The current issue of
National Review features a cover story by John J. Miller about the upcoming first movie in the
Narnia series,
The Lion, The Witch, and the Wardrobe. It's a good article, and a shocking one. Shocking because it details plans once hatched by Paramount to produce a
LW&W movie that would have
outraged fans of the book:
During the 1990s... Paramount owned the film rights to The Chronicles of Narnia and began to develop a script for The Lion, the Witch and the Wardrobe. Moving the book’s setting from wartime Britain to modern Los Angeles (and replacing air raids with earthquakes) was the least of its flaws: The Pevensie children apparently entered Narnia not through a wardrobe but through a swimming pool, and the White Witch tempted Edmund not with Turkish delight but with cheeseburgers and hot dogs. Worst of all, Hollywood proposed that perhaps Aslan shouldn’t be killed.
(Emphasis added.)
Thank God... literally... that this planned "adaptation" fell through.
Miller, by the way, hits the nail on the head with his summation of what the
Narnia stories are for, and why Lewis wrote them:
Lewis worried that the right imaginative stories were in short supply. (Another subtle theme of the Narnia books is the inadequacy of British schooling.) “There is too little of what we really like in stories,” Lewis once told Tolkien. “I am afraid we shall have to try to write some ourselves.” In offering Narnia, one of his main goals was to save children from his own fate of falling into the snare of disbelief. Lewis believed that a powerful sense of compulsion spoiled his religious upbringing. “Why did one find it so hard to feel as one was told one ought to feel about God or about the sufferings of Christ?” he once asked (in what was for him an uncommonly stilted passage). “I thought the chief reason was that one was told one ought to.
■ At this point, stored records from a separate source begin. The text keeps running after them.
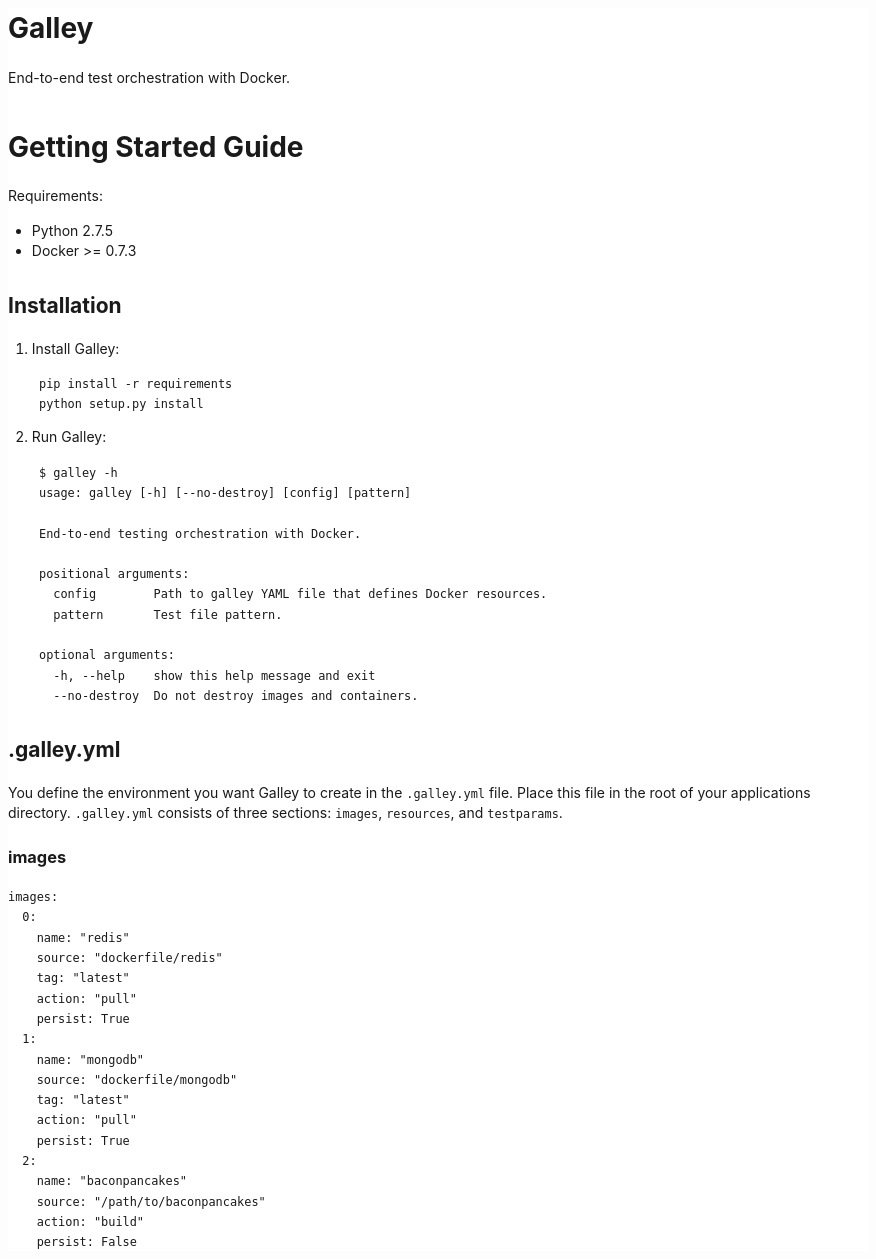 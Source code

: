 Galley
======

End-to-end test orchestration with Docker.

Getting Started Guide
=====================

Requirements:

* Python 2.7.5
* Docker >= 0.7.3

## Installation

1. Install Galley:

		pip install -r requirements
		python setup.py install

2. Run Galley:

		$ galley -h
		usage: galley [-h] [--no-destroy] [config] [pattern]

		End-to-end testing orchestration with Docker.

		positional arguments:
		  config        Path to galley YAML file that defines Docker resources.
		  pattern       Test file pattern.

		optional arguments:
		  -h, --help    show this help message and exit
		  --no-destroy  Do not destroy images and containers.

## .galley.yml
You define the environment you want Galley to create in the `.galley.yml` file. Place this file in the root of your applications directory. `.galley.yml` consists of three sections: `images`, `resources`, and `testparams`.

### images

	images:
	  0:
	    name: "redis"
	    source: "dockerfile/redis"
	    tag: "latest"
	    action: "pull"
	    persist: True
	  1:
	    name: "mongodb"
	    source: "dockerfile/mongodb"
	    tag: "latest"
	    action: "pull"
	    persist: True
	  2:
	    name: "baconpancakes"
	    source: "/path/to/baconpancakes"
	    action: "build"
	    persist: False

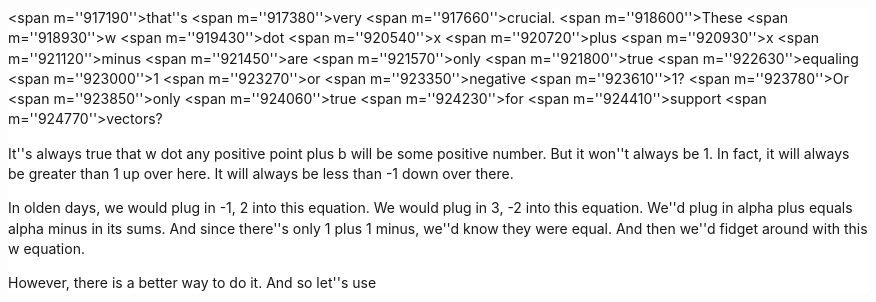   <span m=''917190''>that''s</span> <span m=''917380''>very</span> <span m=''917660''>crucial.</span>
  <span m=''918600''>These</span> <span m=''918930''>w</span> <span m=''919430''>dot</span>
  <span m=''920540''>x</span> <span m=''920720''>plus</span> <span m=''920930''>x</span>
  <span m=''921120''>minus</span> <span m=''921450''>are</span> <span m=''921570''>only</span>
  <span m=''921800''>true</span> <span m=''922630''>equaling</span> <span m=''923000''>1</span>
  <span m=''923270''>or</span> <span m=''923350''>negative</span> <span m=''923610''>1?</span>
  <span m=''923780''>Or</span> <span m=''923850''>only</span> <span m=''924060''>true</span>
  <span m=''924230''>for</span> <span m=''924410''>support</span> <span m=''924770''>vectors?</span>
  </p><p><span m=''926540''>It''s</span> <span m=''926720''>always</span> <span m=''927140''>true</span>
  <span m=''927320''>that</span> <span m=''927460''>w</span> <span m=''927780''>dot</span>
  <span m=''928220''>any</span> <span m=''928720''>positive</span> <span m=''929610''>point</span>
  <span m=''930950''>plus</span> <span m=''931210''>b</span> <span m=''931450''>will</span>
  <span m=''931630''>be</span> <span m=''931880''>some</span> <span m=''932190''>positive</span>
  <span m=''932910''>number.</span> <span m=''934520''>But</span> <span m=''934980''>it</span>
  <span m=''935080''>won''t</span> <span m=''935380''>always</span> <span m=''937270''>be</span>
  <span m=''937380''>1.</span> <span m=''937730''>In</span> <span m=''937870''>fact,</span>
  <span m=''939290''>it</span> <span m=''939440''>will</span> <span m=''939890''>always</span>
  <span m=''940100''>be</span> <span m=''940280''>greater</span> <span m=''940810''>than</span>
  <span m=''940940''>1</span> <span m=''941560''>up</span> <span m=''941980''>over</span>
  <span m=''942300''>here.</span> <span m=''942870''>It</span> <span m=''942950''>will</span>
  <span m=''943020''>always</span> <span m=''943210''>be</span> <span m=''943380''>less</span>
  <span m=''943790''>than</span> <span m=''943970''>-1</span> <span m=''944540''>down</span>
  <span m=''944810''>over</span> <span m=''945010''>there.</span> </p><p><span m=''948310''>In
  olden</span> <span m=''948490''>days,</span> <span m=''948780''>we</span> <span
  m=''948900''>would</span> <span m=''949090''>plug</span> <span m=''949355''>in</span>
  <span m=''950390''>-1,</span> <span m=''950830''>2</span> <span m=''951730''>into</span>
  <span m=''951960''>this</span> <span m=''952150''>equation.</span> <span m=''953330''>We
  would</span> <span m=''953510''>plug</span> <span m=''953940''>in</span> <span m=''954810''>3,</span>
  <span m=''955410''>-2</span> <span m=''956520''>into</span> <span m=''956740''>this</span>
  <span m=''956960''>equation.</span> <span m=''957670''>We''d</span> <span m=''957840''>plug
  in</span> <span m=''958220''>alpha</span> <span m=''958510''>plus</span> <span m=''958810''>equals</span>
  <span m=''958970''>alpha</span> <span m=''959260''>minus</span> <span m=''959660''>in
  its</span> <span m=''960020''>sums.</span> <span m=''960560''>And</span> <span m=''960710''>since</span>
  <span m=''960870''>there''s</span> <span m=''961020''>only</span> <span m=''961190''>1</span>
  <span m=''961470''>plus</span> <span m=''961660''>1</span> <span m=''961840''>minus,</span>
  <span m=''962140''>we''d</span> <span m=''962250''>know</span> <span m=''962470''>they</span>
  <span m=''962630''>were</span> <span m=''962760''>equal.</span> <span m=''964030''>And</span>
  <span m=''964230''>then</span> <span m=''964630''>we''d</span> <span m=''965350''>fidget</span>
  <span m=''965650''>around</span> <span m=''965940''>with</span> <span m=''966130''>this</span>
  <span m=''966370''>w</span> <span m=''966830''>equation.</span> </p><p><span m=''967440''>However,</span>
  <span m=''968150''>there</span> <span m=''968310''>is</span> <span m=''968540''>a</span>
  <span m=''968590''>better</span> <span m=''968920''>way</span> <span m=''969270''>to</span>
  <span m=''969430''>do</span> <span m=''969690''>it.</span> <span m=''970880''>And</span>
  <span m=''971090''>so</span> <span m=''971210''>let''s</span> <span m=''971400''>use</span>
An obligation to feel can freeze feelings.” Then he continued: “But supposing that by casting all these things into an imaginary world, stripping them of their stained-glass and Sunday School associations, one could make them for the first time appear in their real potency.” If war is the continuation of politics by other means, then Narnia is the continuation of Sunday school by different devices...
“I am aiming at a sort of pre-baptism of the child’s imagination,” (Lewis) once said.
It's an excellent article.
National Review is always well worth the cover price, and this article is the icing on the cake of the current issue.